The "X" functions are iterators, kinda like array formulas or a FOR...  NEXT loop.  SUMX, MINX, and MAXX are particularly helpful.  Imagine a calculated field in a pivot that returns the max sales for any single day in the month, when you don't even have the Day field on the pivot.

I also call these functions the "5-point palm, exploding function technique."  Quite simply the deadliest blow in all of the spreadsheet arts.  Example here:

http://www.powerpivotpro.com/2010/02/sumx-the-5-point-palm-exploding-fxn-technique/

Also, big thumbs up to Mr. Excel for launching this forum


----------



## David Churchward (Jan 18, 2012)

I think of it as a means to calculate a total that is a function of a formula executed at a lower level than your report displays and then aggregated up through the required reporting levels.

A good example is exchange rate conversion - USD / ER = GBP.  You need to execute this at every detail line and then sum the answer to get the sum of GBP as ER could be different for every single line.

It takes some head scratching in some scenarios, but it's an awesome set of functions.


----------



## powerpivotpro (Jan 18, 2012)

Well said David


----------



## AlbertoFerrari (Jan 19, 2012)

MrExcel said:


> DAX offers some functions that sound familiar, but they aren't. For example, SUMX, MINX, MAXX, COUNTX. I understand the difference between COUNT and COUNTA, but what is COUNTX?
> 
> Thanks
> 
> Bill


 
I suspect Bill is not interested in X functions as a generic topic but in the specific usage of COUNTX, which, I agree, is not very intuitive or common. 

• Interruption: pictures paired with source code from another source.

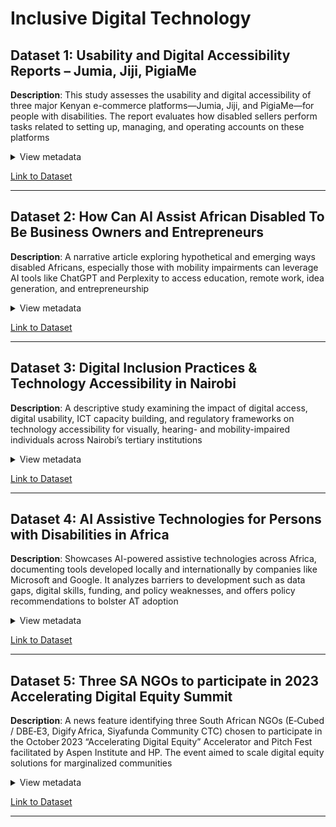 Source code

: <!-- markdownlint-disable MD033 -->

# Inclusive Digital Technology  

## Dataset 1: Usability and Digital Accessibility Reports – Jumia, Jiji, PigiaMe

**Description**: This study assesses the usability and digital accessibility of
three major Kenyan e-commerce platforms—Jumia, Jiji, and PigiaMe—for people
with disabilities. The report evaluates how disabled sellers perform tasks
related to setting up, managing, and operating accounts on these platforms

<details>  
<summary>View metadata</summary>  

- **Source**: inABLE and Technoprise Global
- **Type**: Report  
- **Timeframe**: May 2023  
- **Format**: PDF
- **Connection To Research**: This dataset is directly
aligned with your research question. It shows that disabled self-employers in
Sub-Saharan Africa (in this case, Kenya) are routinely excluded from using
digital and mobile platforms for selling online due to poor accessibility design.
- **Limitations**: Despite rich insights, the report is limited to Kenya,
potentially restricting generalization across Sub-Saharan Africa. It focuses on
e-commerce rather than broader mobile or AI tools like M-PESA or digital credit platforms.

</details>  

[Link to Dataset](https://www.platformlivelihoods.com/wp-content/uploads/2023/05/InABLE-and-Technoprise-Global_Usability-and-Digital-Accessibility-report_FINAL_May-2023.pdf)

---  

## Dataset 2: How Can AI Assist African Disabled To Be Business Owners and Entrepreneurs

**Description**: A narrative article exploring hypothetical and emerging ways
disabled Africans, especially those with mobility impairments can leverage AI
tools like ChatGPT and Perplexity to access education, remote work, idea
generation, and entrepreneurship

<details>  
<summary>View metadata</summary>  

- **Source**: ModernGhana
- **Type**: Article  
- **Timeframe**: February 2025
- **Format**: Web Article
- **Connection To Research**: Highlighting AI’s potential
as a tool to empower disabled self-employers where physical mobility is limited.
It suggests that AI assistants—like ChatGPT, Perplexity, voice recognition, and
generative design tools—can facilitate core entrepreneurial activities such as
ideation, remote communication, content creation, and app development.
- **Limitations**: The article is more aspirational than empirical, lacking
real-world case studies or data on disabled entrepreneurs using AI in
Sub-Saharan Africa.

</details>  

[Link to Dataset](https://www.modernghana.com/news/1380086/how-can-ai-assist-african-disabled-to-be-business.html)

---  

## Dataset 3: Digital Inclusion Practices & Technology Accessibility in Nairobi

**Description**: A descriptive study examining the impact of digital access,
digital usability, ICT capacity building, and regulatory frameworks on
technology accessibility for visually, hearing- and mobility-impaired
individuals across Nairobi’s tertiary institutions

<details>  
<summary>View metadata</summary>  

- **Source**: International Academic Journal of Economics and Finance
- **Type**: Academic Paper  
- **Timeframe**: May 2024
- **Format**: PDF
- **Connection To Research**: This dataset showcases
systemic dynamics relevant to the research question. It demonstrates that better
digital access, usability, capacity building, and supportive regulation
significantly improve technology accessibility for persons with disabilities.
- **Limitations**: Focuses on tertiary institutions in Nairobi, not
self-employment or mobile/AI platforms directly and examines performance in
institutional technology access, not digital or AI tools used for business.

</details>  

[Link to Dataset](https://iajournals.org/articles/iajef_v4_i1_473_523.pdf)

---  

## Dataset 4: AI Assistive Technologies for Persons with Disabilities in Africa

**Description**: Showcases AI-powered assistive technologies across Africa,
documenting tools developed locally and internationally by companies like
Microsoft and Google. It analyzes barriers to development such as data gaps,
digital skills, funding, and policy weaknesses, and offers policy
recommendations to bolster AT adoption

<details>  
<summary>View metadata</summary>  

- **Source**: Centre for Intellectual Property & Technology Law, Strathmore
University (Nairobi)
- **Type**: Report  
- **Timeframe**: October 2023
- **Format**: PDF
- **Connection To Research**: This report is highly
relevant to the research question as it maps how AI-powered assistive
technologies are being developed and used across Africa. It highlights
innovations like AI4KSL (a Kenyan sign language recognition tool) , showing how
localized AI tools can potentially support disabled self-employers.
- **Limitations**: The report is mostly descriptive and lacks hard data on how
many disabled people use these technologies or whether they improve
entrepreneurial outcomes. It focuses more on innovation and policy than on
actual digital business activities or mobile platform usage by disabled self-employers.

</details>  

[Link to Dataset](https://acrobat.adobe.com/id/urn:aaid:sc:US:d408f176-d35b-4b6f-92bf-393a0489d635)

---  

## Dataset 5: Three SA NGOs to participate in 2023 Accelerating Digital Equity Summit

**Description**: A news feature identifying three South African NGOs (E‑Cubed
/ DBE‑E3, Digify Africa, Siyafunda Community CTC) chosen to participate in the
October 2023 “Accelerating Digital Equity” Accelerator and Pitch Fest
facilitated by Aspen Institute and HP. The event aimed to scale digital equity
solutions for marginalized communities

<details>  
<summary>View metadata</summary>  

- **Source**: EngineerIT (via Zawya press release)
- **Type**: Event Report  
- **Timeframe**: October 2023
- **Format**: Web Article
- **Connection To Research**: This report indirectly
informs the research question by spotlighting community-level digital inclusion
efforts in Sub‑Saharan Africa. The selected NGOs work on projects like teacher
training bots and digital skills empowerment. These initiatives aim to reduce
the digital divide among underserved populations—including people with
disabilities—by providing accessible mobile tools, digital literacy, and
community-based support.
- **Limitations**: It addresses digital equity broadly; it doesn’t delve into
how AI systems or mobile apps are being made accessible, Lacks data on reach,
user engagement, or impact particularly for disabled self-employers.

</details>  

[Link to Dataset](https://www.engineerit.co.za/article/three-sa-ngos-to-participate-in-2023-accelerating-digital-equity-summit)

---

Suppose you have a measure and want to count the number of rows in a table for which that measure is not blank. You can use:
COUNTX (MyTable, [MyMeasure])
While, obviously, you cannot use COUNT here, you definitely need an iterator (you might express the same using COUNTROWS (FILTER(...))).
Using it with measures makes some sense, using it with expressions inside the same table is something I have never done but, in some scenarios, it might save you the need to store calculated columns, which might be expensive on huge tables.
Alberto


----------



## Dan80 (Apr 29, 2016)

The problem I have found with the 'X' functions is that it saps the speed
If the pivot when reporting so I have had to rely on calculated columns instead and then summed up the values. Does anyone else experience this issue? Anyway around it? Thanks. 
Dan


----------